Cancer cachexia as a multi-organ metabolic syndrome: Although muscle and adipose tissue wasting are the main characteristics of cancer cachexia, tumor and host-derived factors and systemic inflammation also influence many other organs such as brain, liver, heart, bone, pancreas, cardiac muscle, and gut, which are involved in the cachectic process. Tumor-derived cytokines cause systemic inflammation in the hypothalamus and stimulate neuropeptides involved in the regulation of food intake. Anorexia exacerbates body wasting in cancer cachexia. In addition to tumor-derived mediators, adipokines, muscle-derived cytokines (myokines) and brain-derived anorexia factors also influence the wasting of skeletal muscle and AT as well as increase inflammation in the tumor microenvironment. This inter-tissue communication directly or indirectly influences tissue metabolism and the severity of the cachexia syndrome. Inflammatory cytokines can increase lipolysis in white adipose tissue (WAT), which releases free fatty acids that further fuel the tumor and facilitate muscle wasting. Cachexia can cause adipose tissue browning (WAT switches to brown adipose tissue) and increased thermogenesis. In turn, the myokines activate pathogenic mechanisms in the skeletal muscle and adipose tissue. Muscle wasting releases free amino acids resulting from active protein degradation during cancer cachexia, which drives the acute phase response in the liver.
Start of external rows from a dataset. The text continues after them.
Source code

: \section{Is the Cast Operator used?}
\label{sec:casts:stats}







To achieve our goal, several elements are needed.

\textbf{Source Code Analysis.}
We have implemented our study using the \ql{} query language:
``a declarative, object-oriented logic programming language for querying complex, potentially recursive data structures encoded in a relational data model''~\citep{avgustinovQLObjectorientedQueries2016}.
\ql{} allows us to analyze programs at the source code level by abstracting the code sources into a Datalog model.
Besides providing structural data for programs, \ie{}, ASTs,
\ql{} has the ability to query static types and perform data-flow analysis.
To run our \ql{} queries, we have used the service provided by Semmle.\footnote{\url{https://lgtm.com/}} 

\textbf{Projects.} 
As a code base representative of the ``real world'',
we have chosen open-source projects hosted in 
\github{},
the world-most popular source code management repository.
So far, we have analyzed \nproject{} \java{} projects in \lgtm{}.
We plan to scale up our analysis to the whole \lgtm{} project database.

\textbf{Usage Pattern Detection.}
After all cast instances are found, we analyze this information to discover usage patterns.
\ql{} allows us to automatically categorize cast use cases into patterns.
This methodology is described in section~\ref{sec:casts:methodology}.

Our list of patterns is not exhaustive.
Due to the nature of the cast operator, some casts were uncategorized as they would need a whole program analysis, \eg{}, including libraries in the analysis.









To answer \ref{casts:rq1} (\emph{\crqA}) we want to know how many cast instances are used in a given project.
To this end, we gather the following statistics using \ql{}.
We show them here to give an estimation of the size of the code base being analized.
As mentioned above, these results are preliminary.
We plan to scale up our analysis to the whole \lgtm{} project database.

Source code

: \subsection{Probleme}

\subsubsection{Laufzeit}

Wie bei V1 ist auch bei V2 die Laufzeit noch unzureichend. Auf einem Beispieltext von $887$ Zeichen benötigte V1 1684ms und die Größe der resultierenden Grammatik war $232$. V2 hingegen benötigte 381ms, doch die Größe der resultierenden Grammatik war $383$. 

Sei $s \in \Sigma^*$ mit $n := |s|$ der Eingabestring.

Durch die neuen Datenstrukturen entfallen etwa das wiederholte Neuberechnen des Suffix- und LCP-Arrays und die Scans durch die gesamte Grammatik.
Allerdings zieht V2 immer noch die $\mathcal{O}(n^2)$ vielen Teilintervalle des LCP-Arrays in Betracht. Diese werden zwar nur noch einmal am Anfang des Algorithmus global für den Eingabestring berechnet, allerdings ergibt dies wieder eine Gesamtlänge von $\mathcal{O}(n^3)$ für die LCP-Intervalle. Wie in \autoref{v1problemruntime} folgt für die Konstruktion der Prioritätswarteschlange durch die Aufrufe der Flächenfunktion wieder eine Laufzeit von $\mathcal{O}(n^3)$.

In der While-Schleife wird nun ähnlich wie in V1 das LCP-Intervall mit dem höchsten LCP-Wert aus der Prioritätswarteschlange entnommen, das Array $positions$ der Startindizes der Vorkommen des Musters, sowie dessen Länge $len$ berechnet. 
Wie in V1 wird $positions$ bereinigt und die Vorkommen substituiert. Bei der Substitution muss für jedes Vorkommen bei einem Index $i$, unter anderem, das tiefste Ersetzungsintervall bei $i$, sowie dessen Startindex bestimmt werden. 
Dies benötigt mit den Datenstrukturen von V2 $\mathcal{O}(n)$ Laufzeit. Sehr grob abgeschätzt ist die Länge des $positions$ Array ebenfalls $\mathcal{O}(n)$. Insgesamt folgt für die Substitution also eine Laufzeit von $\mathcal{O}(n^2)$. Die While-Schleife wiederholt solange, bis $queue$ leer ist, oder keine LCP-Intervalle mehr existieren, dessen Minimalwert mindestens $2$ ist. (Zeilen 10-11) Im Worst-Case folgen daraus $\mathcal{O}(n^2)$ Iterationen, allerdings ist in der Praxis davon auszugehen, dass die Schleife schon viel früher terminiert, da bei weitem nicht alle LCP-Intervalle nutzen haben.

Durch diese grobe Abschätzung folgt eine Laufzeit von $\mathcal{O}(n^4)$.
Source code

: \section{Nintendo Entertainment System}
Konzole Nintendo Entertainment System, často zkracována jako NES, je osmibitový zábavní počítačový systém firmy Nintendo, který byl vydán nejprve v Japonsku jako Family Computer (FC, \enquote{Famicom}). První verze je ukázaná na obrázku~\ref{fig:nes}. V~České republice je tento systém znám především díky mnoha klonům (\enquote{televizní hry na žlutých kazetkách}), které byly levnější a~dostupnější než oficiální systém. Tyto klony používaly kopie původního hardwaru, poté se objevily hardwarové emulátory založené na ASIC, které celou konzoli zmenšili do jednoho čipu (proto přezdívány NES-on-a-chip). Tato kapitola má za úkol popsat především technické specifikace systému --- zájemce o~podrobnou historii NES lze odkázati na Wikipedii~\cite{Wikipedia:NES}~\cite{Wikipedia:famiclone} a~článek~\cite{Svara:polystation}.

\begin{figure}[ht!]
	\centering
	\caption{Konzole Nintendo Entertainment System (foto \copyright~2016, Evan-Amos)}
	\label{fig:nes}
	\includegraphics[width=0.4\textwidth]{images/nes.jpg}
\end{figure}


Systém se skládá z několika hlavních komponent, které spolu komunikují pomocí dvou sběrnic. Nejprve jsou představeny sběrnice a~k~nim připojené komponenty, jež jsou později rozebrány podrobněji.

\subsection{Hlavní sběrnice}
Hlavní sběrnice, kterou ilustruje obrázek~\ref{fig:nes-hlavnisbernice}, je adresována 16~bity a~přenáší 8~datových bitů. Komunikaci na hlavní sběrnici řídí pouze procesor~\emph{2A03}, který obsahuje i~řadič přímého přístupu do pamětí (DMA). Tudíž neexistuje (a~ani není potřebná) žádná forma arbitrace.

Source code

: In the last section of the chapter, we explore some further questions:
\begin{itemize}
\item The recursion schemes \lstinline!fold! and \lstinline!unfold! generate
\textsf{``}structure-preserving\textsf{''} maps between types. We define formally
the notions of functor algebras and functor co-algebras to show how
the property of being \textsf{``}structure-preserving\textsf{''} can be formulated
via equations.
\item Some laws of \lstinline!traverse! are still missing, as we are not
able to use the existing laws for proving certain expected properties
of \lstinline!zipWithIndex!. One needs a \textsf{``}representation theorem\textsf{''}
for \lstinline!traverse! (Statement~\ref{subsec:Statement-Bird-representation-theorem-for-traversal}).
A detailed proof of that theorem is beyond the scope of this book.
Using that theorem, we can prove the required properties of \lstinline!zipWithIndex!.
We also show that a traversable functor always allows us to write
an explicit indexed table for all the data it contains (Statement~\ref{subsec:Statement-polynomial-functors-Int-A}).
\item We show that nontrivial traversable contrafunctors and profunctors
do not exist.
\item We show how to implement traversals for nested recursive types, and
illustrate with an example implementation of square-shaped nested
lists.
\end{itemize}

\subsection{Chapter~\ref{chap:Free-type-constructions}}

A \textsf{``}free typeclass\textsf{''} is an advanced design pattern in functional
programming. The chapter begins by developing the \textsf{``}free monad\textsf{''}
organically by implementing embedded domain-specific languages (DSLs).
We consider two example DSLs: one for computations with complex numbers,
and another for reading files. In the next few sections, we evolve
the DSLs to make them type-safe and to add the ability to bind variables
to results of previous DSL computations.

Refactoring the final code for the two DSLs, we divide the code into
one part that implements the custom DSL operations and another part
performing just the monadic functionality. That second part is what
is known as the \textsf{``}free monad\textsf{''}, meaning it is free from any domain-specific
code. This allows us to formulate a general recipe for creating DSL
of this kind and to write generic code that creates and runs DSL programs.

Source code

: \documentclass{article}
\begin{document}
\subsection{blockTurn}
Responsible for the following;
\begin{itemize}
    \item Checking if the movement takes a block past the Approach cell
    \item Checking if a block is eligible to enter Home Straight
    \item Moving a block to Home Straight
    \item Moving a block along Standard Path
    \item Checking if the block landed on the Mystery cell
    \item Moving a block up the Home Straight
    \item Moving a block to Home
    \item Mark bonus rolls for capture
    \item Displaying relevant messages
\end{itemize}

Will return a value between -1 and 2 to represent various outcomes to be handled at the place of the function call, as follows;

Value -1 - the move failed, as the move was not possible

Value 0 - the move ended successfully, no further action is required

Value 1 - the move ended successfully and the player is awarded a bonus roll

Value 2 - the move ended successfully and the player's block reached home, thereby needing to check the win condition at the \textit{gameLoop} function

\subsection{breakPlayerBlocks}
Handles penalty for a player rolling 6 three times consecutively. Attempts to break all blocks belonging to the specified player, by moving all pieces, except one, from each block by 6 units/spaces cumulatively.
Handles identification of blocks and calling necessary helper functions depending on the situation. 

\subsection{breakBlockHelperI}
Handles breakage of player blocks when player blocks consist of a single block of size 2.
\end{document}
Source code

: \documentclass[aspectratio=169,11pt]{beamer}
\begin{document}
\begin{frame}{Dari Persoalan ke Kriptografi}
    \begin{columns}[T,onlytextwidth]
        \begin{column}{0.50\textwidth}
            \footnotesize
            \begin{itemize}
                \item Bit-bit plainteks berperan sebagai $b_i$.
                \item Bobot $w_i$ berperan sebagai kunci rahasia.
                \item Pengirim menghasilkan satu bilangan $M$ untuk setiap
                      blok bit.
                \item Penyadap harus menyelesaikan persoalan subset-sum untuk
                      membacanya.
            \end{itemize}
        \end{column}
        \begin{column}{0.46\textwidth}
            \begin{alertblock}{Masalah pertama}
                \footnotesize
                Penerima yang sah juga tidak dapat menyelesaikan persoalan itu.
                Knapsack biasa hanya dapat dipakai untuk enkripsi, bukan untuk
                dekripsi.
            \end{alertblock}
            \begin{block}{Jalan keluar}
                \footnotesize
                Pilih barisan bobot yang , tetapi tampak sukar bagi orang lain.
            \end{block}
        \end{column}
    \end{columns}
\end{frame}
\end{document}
Cancer-associated gut microbiota dysfunction alters mitochondrial energy metabolism in skeletal muscle, contributing to the negative energy balance in cachectic cancer patients. In the case of cancer-mediated bone metastasis, increased activity of the osteoclasts results in the activation of TGF-β from the bone matrix, which can facilitate muscle wasting and reduce muscle strength. (For interpretation of the references to colour in this figure legend, the reader is referred to the web version of this article.)